Skyrim is every bit as good as people thought it would be, and due to the game’s sprawling environments and innumerable quests, it has a longevity which few can rival.
This casts a large shadow on all other releases attempting to compete in the same RPG market space. Despite this, Ken Rolston, creator of 38 Studios’ Kingdoms of Amalur: Reckoning isn’t worried – good games will always find an audience.
“I suspect that they won’t know that they want something else,” Rolston said of the Skyrim players. “That’s always the challenge when you make something that hasn’t been made before, and usually it’s opinion leaders who will stray outside or color outside the lines and say, ‘Hey! This is cool. You should be playing this.’
“I think that’s the way, very often, revolutionary products work and we’re intending to be revolutionary in that sense. But I think anybody who works in the industry and who is concerned about releasing a product into the current bloodbath of blockbuster releases, it would be disingenuous to say that I didn’t notice, but at the same time it’s absolutely true that I don’t feel uncomfortable at all.”
Rolston is coming from an informed position, having worked as a lead on both Morrowind and Oblivion, but he says he worries about some of the company’s fresher faces.
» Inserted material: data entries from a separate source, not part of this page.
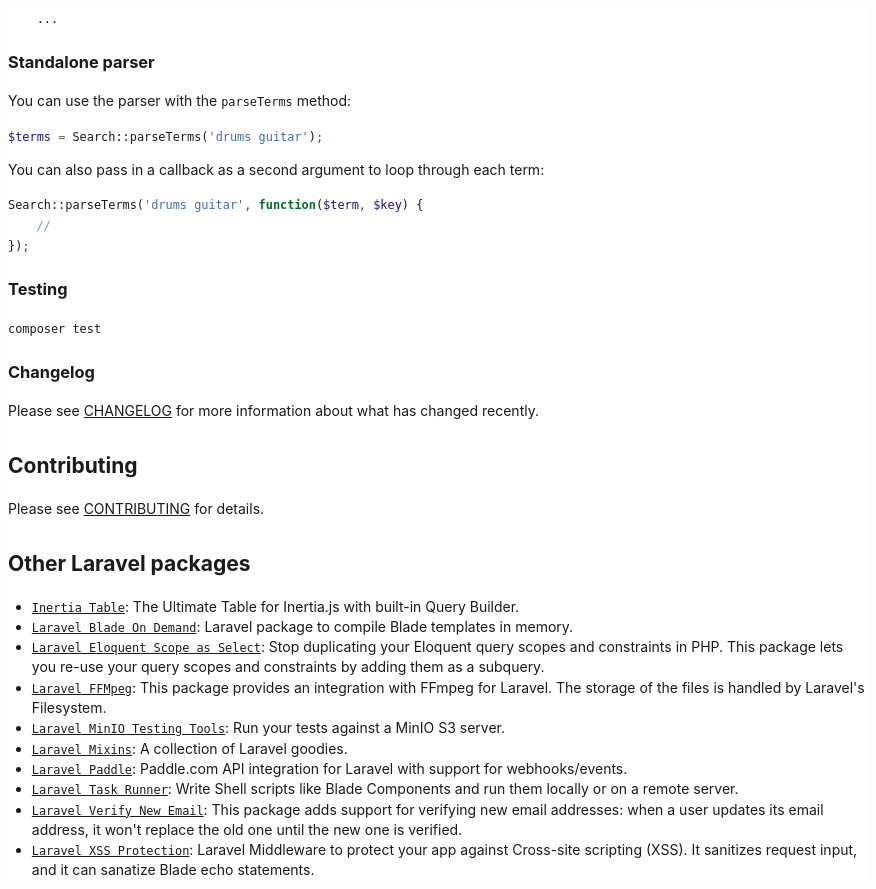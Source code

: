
 ```php
    ...
```

### Standalone parser

You can use the parser with the `parseTerms` method:

```php
$terms = Search::parseTerms('drums guitar');
```

You can also pass in a callback as a second argument to loop through each term:

```php
Search::parseTerms('drums guitar', function($term, $key) {
    //
});
```

### Testing

``` bash
composer test
```

### Changelog

Please see [CHANGELOG](CHANGELOG.md) for more information about what has changed recently.

## Contributing

Please see [CONTRIBUTING](CONTRIBUTING.md) for details.

## Other Laravel packages

* [`Inertia Table`](https://inertiaui.com/inertia-table?utm_source=github&utm_campaign=laravel-cross-eloquent-search): The Ultimate Table for Inertia.js with built-in Query Builder.
* [`Laravel Blade On Demand`](https://github.com/protonemedia/laravel-blade-on-demand): Laravel package to compile Blade templates in memory.
* [`Laravel Eloquent Scope as Select`](https://github.com/protonemedia/laravel-eloquent-scope-as-select): Stop duplicating your Eloquent query scopes and constraints in PHP. This package lets you re-use your query scopes and constraints by adding them as a subquery.
* [`Laravel FFMpeg`](https://github.com/protonemedia/laravel-ffmpeg): This package provides an integration with FFmpeg for Laravel. The storage of the files is handled by Laravel's Filesystem.
* [`Laravel MinIO Testing Tools`](https://github.com/protonemedia/laravel-minio-testing-tools): Run your tests against a MinIO S3 server.
* [`Laravel Mixins`](https://github.com/protonemedia/laravel-mixins): A collection of Laravel goodies.
* [`Laravel Paddle`](https://github.com/protonemedia/laravel-paddle): Paddle.com API integration for Laravel with support for webhooks/events.
* [`Laravel Task Runner`](https://github.com/protonemedia/laravel-task-runner): Write Shell scripts like Blade Components and run them locally or on a remote server.
* [`Laravel Verify New Email`](https://github.com/protonemedia/laravel-verify-new-email): This package adds support for verifying new email addresses: when a user updates its email address, it won't replace the old one until the new one is verified.
* [`Laravel XSS Protection`](https://github.com/protonemedia/laravel-xss-protection): Laravel Middleware to protect your app against Cross-site scripting (XSS). It sanitizes request input, and it can sanatize Blade echo statements.
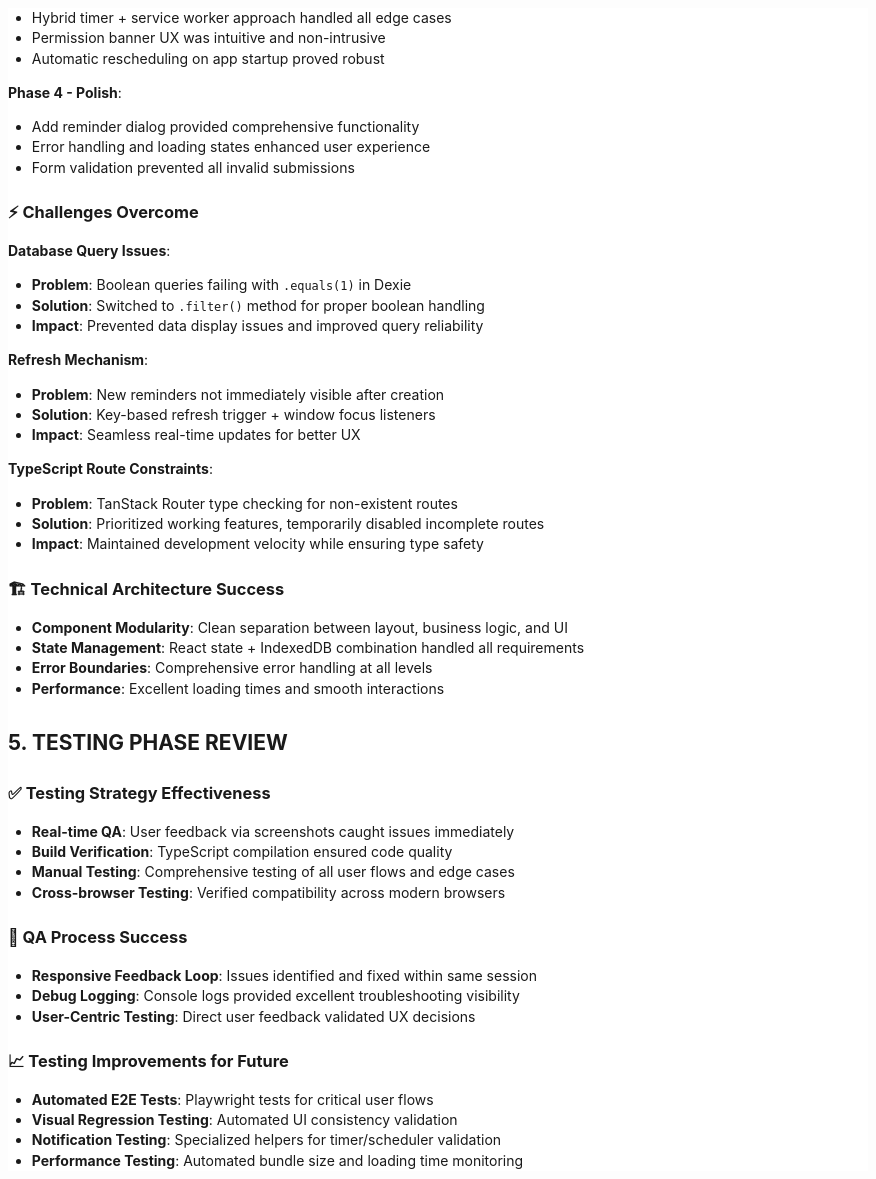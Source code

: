 - Hybrid timer + service worker approach handled all edge cases
- Permission banner UX was intuitive and non-intrusive
- Automatic rescheduling on app startup proved robust

**Phase 4 - Polish**:

- Add reminder dialog provided comprehensive functionality
- Error handling and loading states enhanced user experience
- Form validation prevented all invalid submissions

### ⚡ Challenges Overcome

**Database Query Issues**:

- **Problem**: Boolean queries failing with `.equals(1)` in Dexie
- **Solution**: Switched to `.filter()` method for proper boolean handling
- **Impact**: Prevented data display issues and improved query reliability

**Refresh Mechanism**:

- **Problem**: New reminders not immediately visible after creation
- **Solution**: Key-based refresh trigger + window focus listeners
- **Impact**: Seamless real-time updates for better UX

**TypeScript Route Constraints**:

- **Problem**: TanStack Router type checking for non-existent routes
- **Solution**: Prioritized working features, temporarily disabled incomplete routes
- **Impact**: Maintained development velocity while ensuring type safety

### 🏗️ Technical Architecture Success

- **Component Modularity**: Clean separation between layout, business logic, and UI
- **State Management**: React state + IndexedDB combination handled all requirements
- **Error Boundaries**: Comprehensive error handling at all levels
- **Performance**: Excellent loading times and smooth interactions

## 5. TESTING PHASE REVIEW

### ✅ Testing Strategy Effectiveness

- **Real-time QA**: User feedback via screenshots caught issues immediately
- **Build Verification**: TypeScript compilation ensured code quality
- **Manual Testing**: Comprehensive testing of all user flows and edge cases
- **Cross-browser Testing**: Verified compatibility across modern browsers

### 🔧 QA Process Success

- **Responsive Feedback Loop**: Issues identified and fixed within same session
- **Debug Logging**: Console logs provided excellent troubleshooting visibility
- **User-Centric Testing**: Direct user feedback validated UX decisions

### 📈 Testing Improvements for Future

- **Automated E2E Tests**: Playwright tests for critical user flows
- **Visual Regression Testing**: Automated UI consistency validation
- **Notification Testing**: Specialized helpers for timer/scheduler validation
- **Performance Testing**: Automated bundle size and loading time monitoring
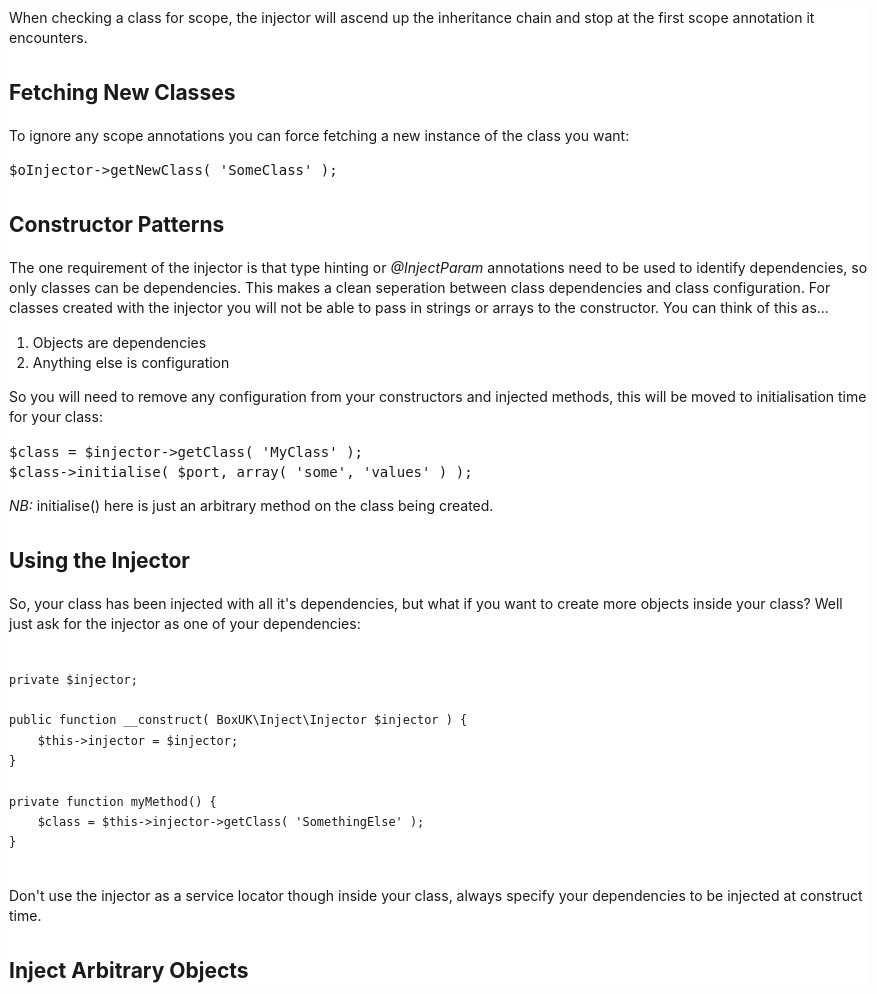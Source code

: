 When checking a class for scope, the injector will ascend up the inheritance chain and stop at the first scope annotation it encounters.

## Fetching New Classes

To ignore any scope annotations you can force fetching a new instance of the class you want:

<pre>
$oInjector->getNewClass( 'SomeClass' );
</pre>

## Constructor Patterns

The one requirement of the injector is that type hinting or _@InjectParam_ annotations need to be used to identify dependencies, so only classes can be dependencies.  This makes a clean seperation between class dependencies and class configuration.  For classes created with the injector you will not be able to pass in strings or arrays to the constructor.  You can think of this as...

1. Objects are dependencies
2. Anything else is configuration

So you will need to remove any configuration from your constructors and injected methods, this will be moved to initialisation time for your class:

<pre>
$class = $injector->getClass( 'MyClass' );
$class->initialise( $port, array( 'some', 'values' ) );
</pre>

*NB:* initialise() here is just an arbitrary method on the class being created.

## Using the Injector

So, your class has been injected with all it's dependencies, but what if you want to create more objects inside your class?  Well just ask for the injector as one of your dependencies:

<pre>
<code class="php">
private $injector;

public function __construct( BoxUK\Inject\Injector $injector ) {
    $this->injector = $injector;
}

private function myMethod() {
    $class = $this->injector->getClass( 'SomethingElse' );
}
</code>
</pre>

Don't use the injector as a service locator though inside your class, always specify your dependencies to be injected at construct time.

## Inject Arbitrary Objects
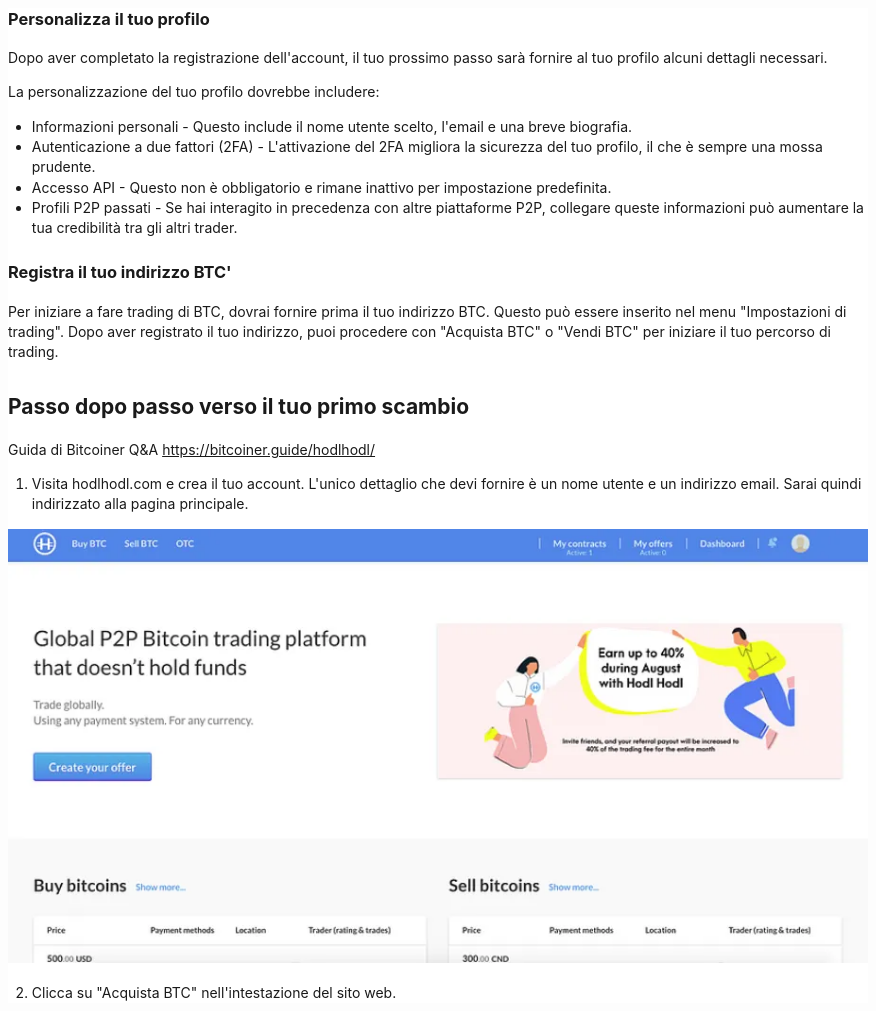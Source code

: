 ### Personalizza il tuo profilo

Dopo aver completato la registrazione dell'account, il tuo prossimo passo sarà fornire al tuo profilo alcuni dettagli necessari.

La personalizzazione del tuo profilo dovrebbe includere:

- Informazioni personali - Questo include il nome utente scelto, l'email e una breve biografia.
- Autenticazione a due fattori (2FA) - L'attivazione del 2FA migliora la sicurezza del tuo profilo, il che è sempre una mossa prudente.
- Accesso API - Questo non è obbligatorio e rimane inattivo per impostazione predefinita.
- Profili P2P passati - Se hai interagito in precedenza con altre piattaforme P2P, collegare queste informazioni può aumentare la tua credibilità tra gli altri trader.

### Registra il tuo indirizzo BTC'

Per iniziare a fare trading di BTC, dovrai fornire prima il tuo indirizzo BTC. Questo può essere inserito nel menu "Impostazioni di trading". Dopo aver registrato il tuo indirizzo, puoi procedere con "Acquista BTC" o "Vendi BTC" per iniziare il tuo percorso di trading.

## Passo dopo passo verso il tuo primo scambio

Guida di Bitcoiner Q&A https://bitcoiner.guide/hodlhodl/

1. Visita hodlhodl.com e crea il tuo account. L'unico dettaglio che devi fornire è un nome utente e un indirizzo email. Sarai quindi indirizzato alla pagina principale.

![cover](assets/11.webp)

2. Clicca su "Acquista BTC" nell'intestazione del sito web.
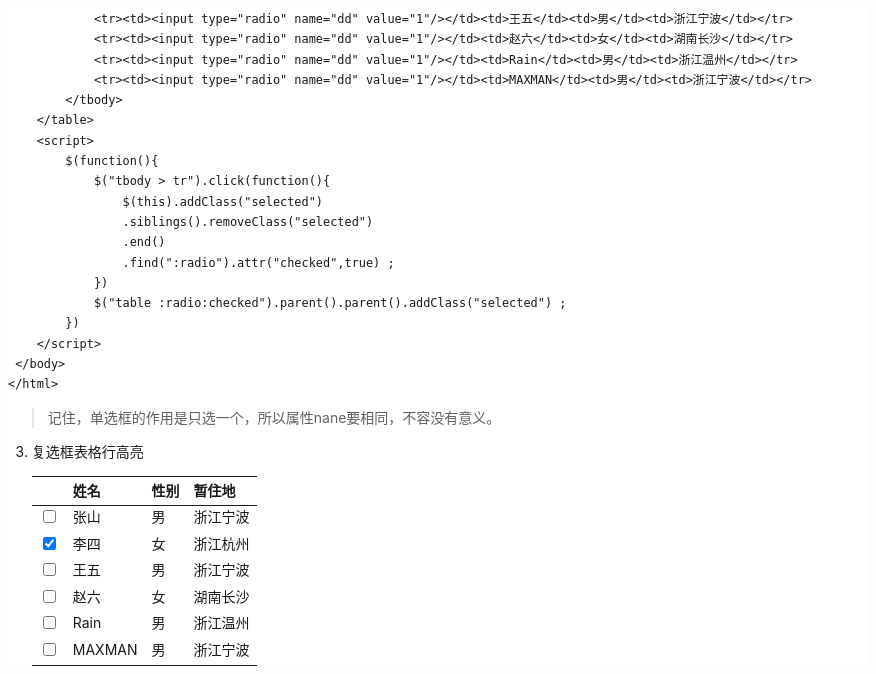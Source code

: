 				<tr><td><input type="radio" name="dd" value="1"/></td><td>王五</td><td>男</td><td>浙江宁波</td></tr>
				<tr><td><input type="radio" name="dd" value="1"/></td><td>赵六</td><td>女</td><td>湖南长沙</td></tr>
				<tr><td><input type="radio" name="dd" value="1"/></td><td>Rain</td><td>男</td><td>浙江温州</td></tr>
				<tr><td><input type="radio" name="dd" value="1"/></td><td>MAXMAN</td><td>男</td><td>浙江宁波</td></tr>
			</tbody>
		</table>
		<script>
			$(function(){
				$("tbody > tr").click(function(){
					$(this).addClass("selected")
					.siblings().removeClass("selected")
					.end()
					.find(":radio").attr("checked",true) ;
				})
				$("table :radio:checked").parent().parent().addClass("selected") ;
			})
		</script>
	 </body>
	</html>

>记住，单选框的作用是只选一个，所以属性nane要相同，不容没有意义。

3. 复选框表格行高亮

	<!doctype html>
	<html lang="en">
	 <head>
	  <meta charset="UTF-8">
	  <title></title>
	  <script src="js/jquery-1.11.3.min.js"></script>
	  <style>
		.selected {
			background: yellow ;
		}
	  </style>
	 </head>
	 <body>
		<table>
			<thead>
				<tr><th>&nbsp;</th><th>姓名</th><th>性别</th><th>暂住地</th></tr>
			</thead>
			<tbody>
				<tr><td><input type="checkbox" value="1"/></td><td>张山</td><td>男</td><td>浙江宁波</td></tr>
				<tr><td><input type="checkbox" value="1" checked/></td><td>李四</td><td>女</td><td>浙江杭州</td></tr>
				<tr><td><input type="checkbox" value="1"/></td><td>王五</td><td>男</td><td>浙江宁波</td></tr>
				<tr><td><input type="checkbox" value="1"/></td><td>赵六</td><td>女</td><td>湖南长沙</td></tr>
				<tr><td><input type="checkbox" value="1"/></td><td>Rain</td><td>男</td><td>浙江温州</td></tr>
				<tr><td><input type="checkbox" value="1"/></td><td>MAXMAN</td><td>男</td><td>浙江宁波</td></tr>
			</tbody>
		</table>
		<script>
			$(function(){
				$("tbody > tr").click(function(){
					if($(this).hasClass("selected")){
						$(this)
							.removeClass("selected")
							.find(":checkbox").attr("checked",false)
					}else{
						$(this)
							.addClass("selected")
							.find(":checkbox").attr("checked",true)
					}
				})
				$("table :checkbox:checked").parent().parent().addClass("selected") ;
			})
“I know our game is wonderful, because I play it and actually I feel a lot more emotional concern for the younger people working here who haven’t been everywhere and done everything, who might really care about that stuff and really – this is their first game, so this is a big deal for them.
“From my point of view, a really good game always finds its audience, and role playing games more so than others because they have long shelf lives, because when you start playing them, you’re going to end up playing them forever unless they’re terrible. So I think I probably just have a far too adult and mature attitude about the whole thing,” Rolston added.
Kingdoms of Amalur is set to release in February – will you be sticking with Skyrim, or is there room on your shelf for both?